### Task brief
Keep only the lines that hold the string "service", filtering out the rest of the entries below.

### Material provided
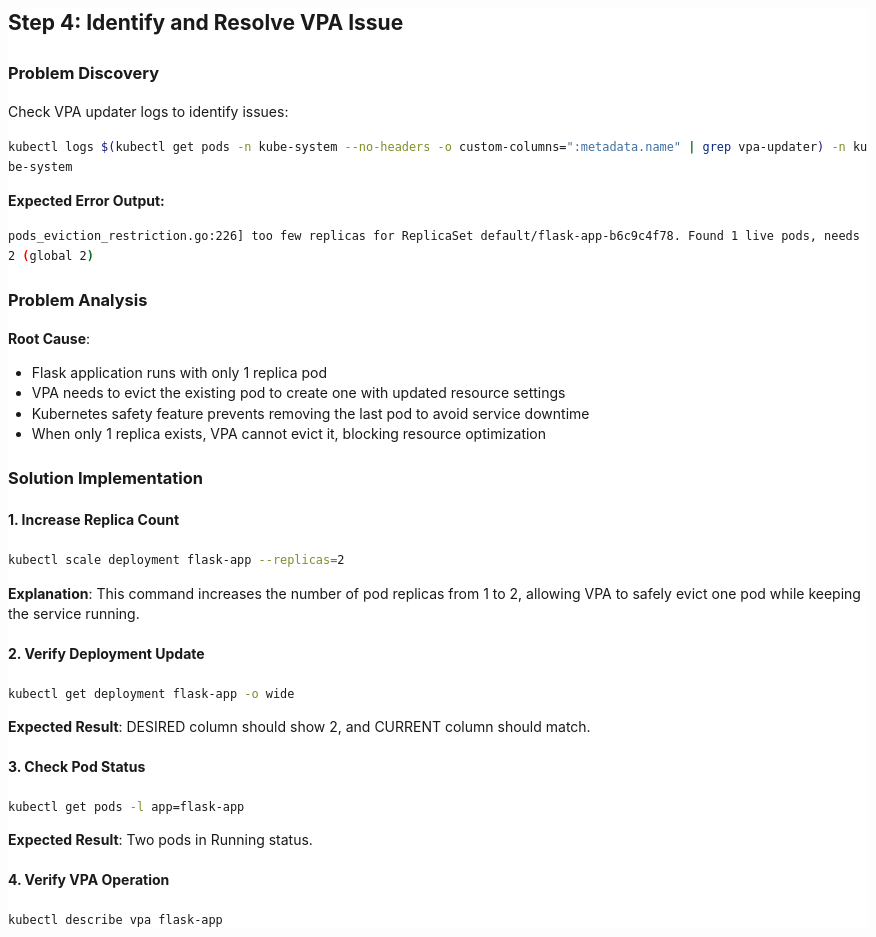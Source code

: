 ## Step 4: Identify and Resolve VPA Issue

### Problem Discovery

Check VPA updater logs to identify issues:

```bash
kubectl logs $(kubectl get pods -n kube-system --no-headers -o custom-columns=":metadata.name" | grep vpa-updater) -n kube-system
```

**Expected Error Output:**

```bash
pods_eviction_restriction.go:226] too few replicas for ReplicaSet default/flask-app-b6c9c4f78. Found 1 live pods, needs 2 (global 2)
```

### Problem Analysis

**Root Cause**:

- Flask application runs with only 1 replica pod
- VPA needs to evict the existing pod to create one with updated resource settings
- Kubernetes safety feature prevents removing the last pod to avoid service downtime
- When only 1 replica exists, VPA cannot evict it, blocking resource optimization

### Solution Implementation

#### 1. Increase Replica Count

```bash
kubectl scale deployment flask-app --replicas=2
```

**Explanation**: This command increases the number of pod replicas from 1 to 2, allowing VPA to safely evict one pod while keeping the service running.

#### 2. Verify Deployment Update

```bash
kubectl get deployment flask-app -o wide
```

**Expected Result**: DESIRED column should show 2, and CURRENT column should match.

#### 3. Check Pod Status

```bash
kubectl get pods -l app=flask-app
```

**Expected Result**: Two pods in Running status.

#### 4. Verify VPA Operation

```bash
kubectl describe vpa flask-app
```
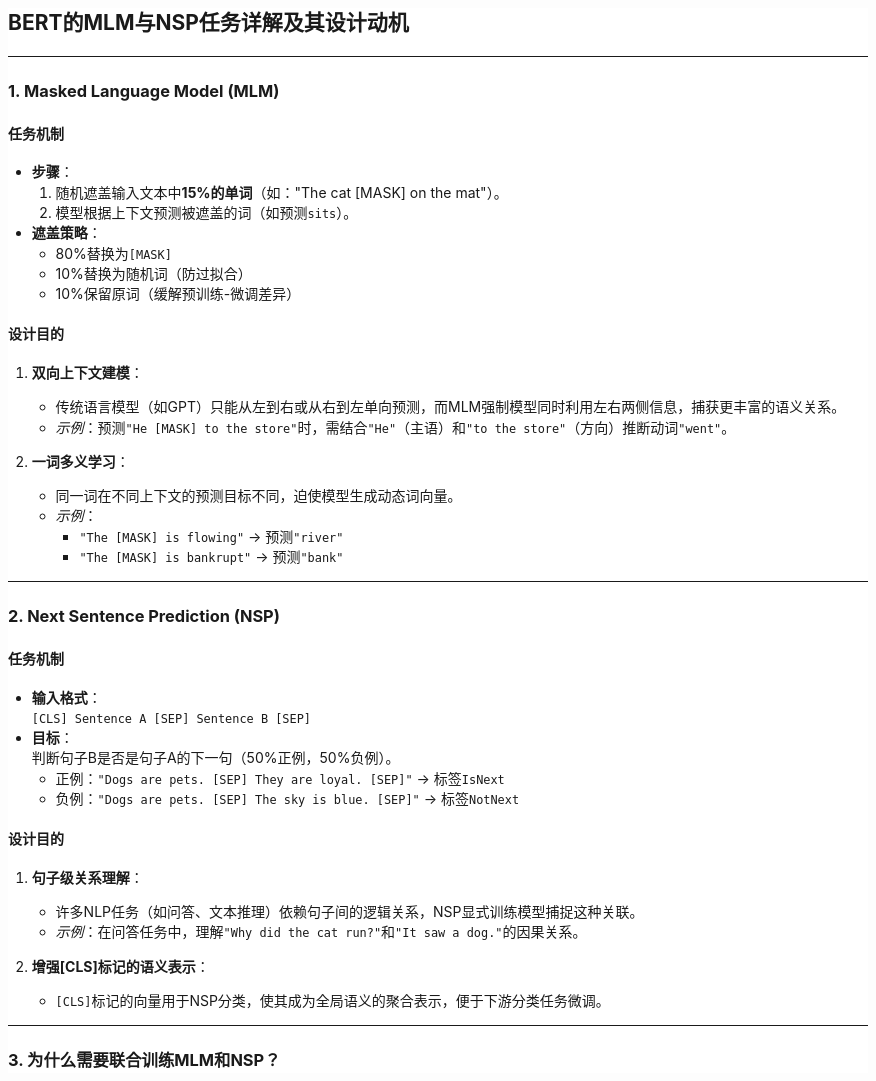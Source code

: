 ## **BERT的MLM与NSP任务详解及其设计动机**

***

### **1. Masked Language Model (MLM)**

#### **任务机制**

*   **步骤**：
    1.  随机遮盖输入文本中**15%的单词**（如："The cat \[MASK] on the mat"）。
    2.  模型根据上下文预测被遮盖的词（如预测`sits`）。
*   **遮盖策略**：
    *   80%替换为`[MASK]`
    *   10%替换为随机词（防过拟合）
    *   10%保留原词（缓解预训练-微调差异）

#### **设计目的**

1.  **双向上下文建模**：
    *   传统语言模型（如GPT）只能从左到右或从右到左单向预测，而MLM强制模型同时利用左右两侧信息，捕获更丰富的语义关系。
    *   *示例*：预测`"He [MASK] to the store"`时，需结合`"He"`（主语）和`"to the store"`（方向）推断动词`"went"`。

2.  **一词多义学习**：
    *   同一词在不同上下文的预测目标不同，迫使模型生成动态词向量。
    *   *示例*：
        *   `"The [MASK] is flowing"` → 预测`"river"`
        *   `"The [MASK] is bankrupt"` → 预测`"bank"`

***

### **2. Next Sentence Prediction (NSP)**

#### **任务机制**

*   **输入格式**：\
    `[CLS] Sentence A [SEP] Sentence B [SEP]`
*   **目标**：\
    判断句子B是否是句子A的下一句（50%正例，50%负例）。
    *   正例：`"Dogs are pets. [SEP] They are loyal. [SEP]"` → 标签`IsNext`
    *   负例：`"Dogs are pets. [SEP] The sky is blue. [SEP]"` → 标签`NotNext`

#### **设计目的**

1.  **句子级关系理解**：
    *   许多NLP任务（如问答、文本推理）依赖句子间的逻辑关系，NSP显式训练模型捕捉这种关联。
    *   *示例*：在问答任务中，理解`"Why did the cat run?"`和`"It saw a dog."`的因果关系。

2.  **增强\[CLS]标记的语义表示**：
    *   `[CLS]`标记的向量用于NSP分类，使其成为全局语义的聚合表示，便于下游分类任务微调。

***

### **3. 为什么需要联合训练MLM和NSP？**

### Solution to this problem
- Kubernetes safety feature prevents removing the last pod to avoid service downtime
**Explanation**: This command increases the number of pod replicas from 1 to 2, allowing VPA to safely evict one pod while keeping the service running.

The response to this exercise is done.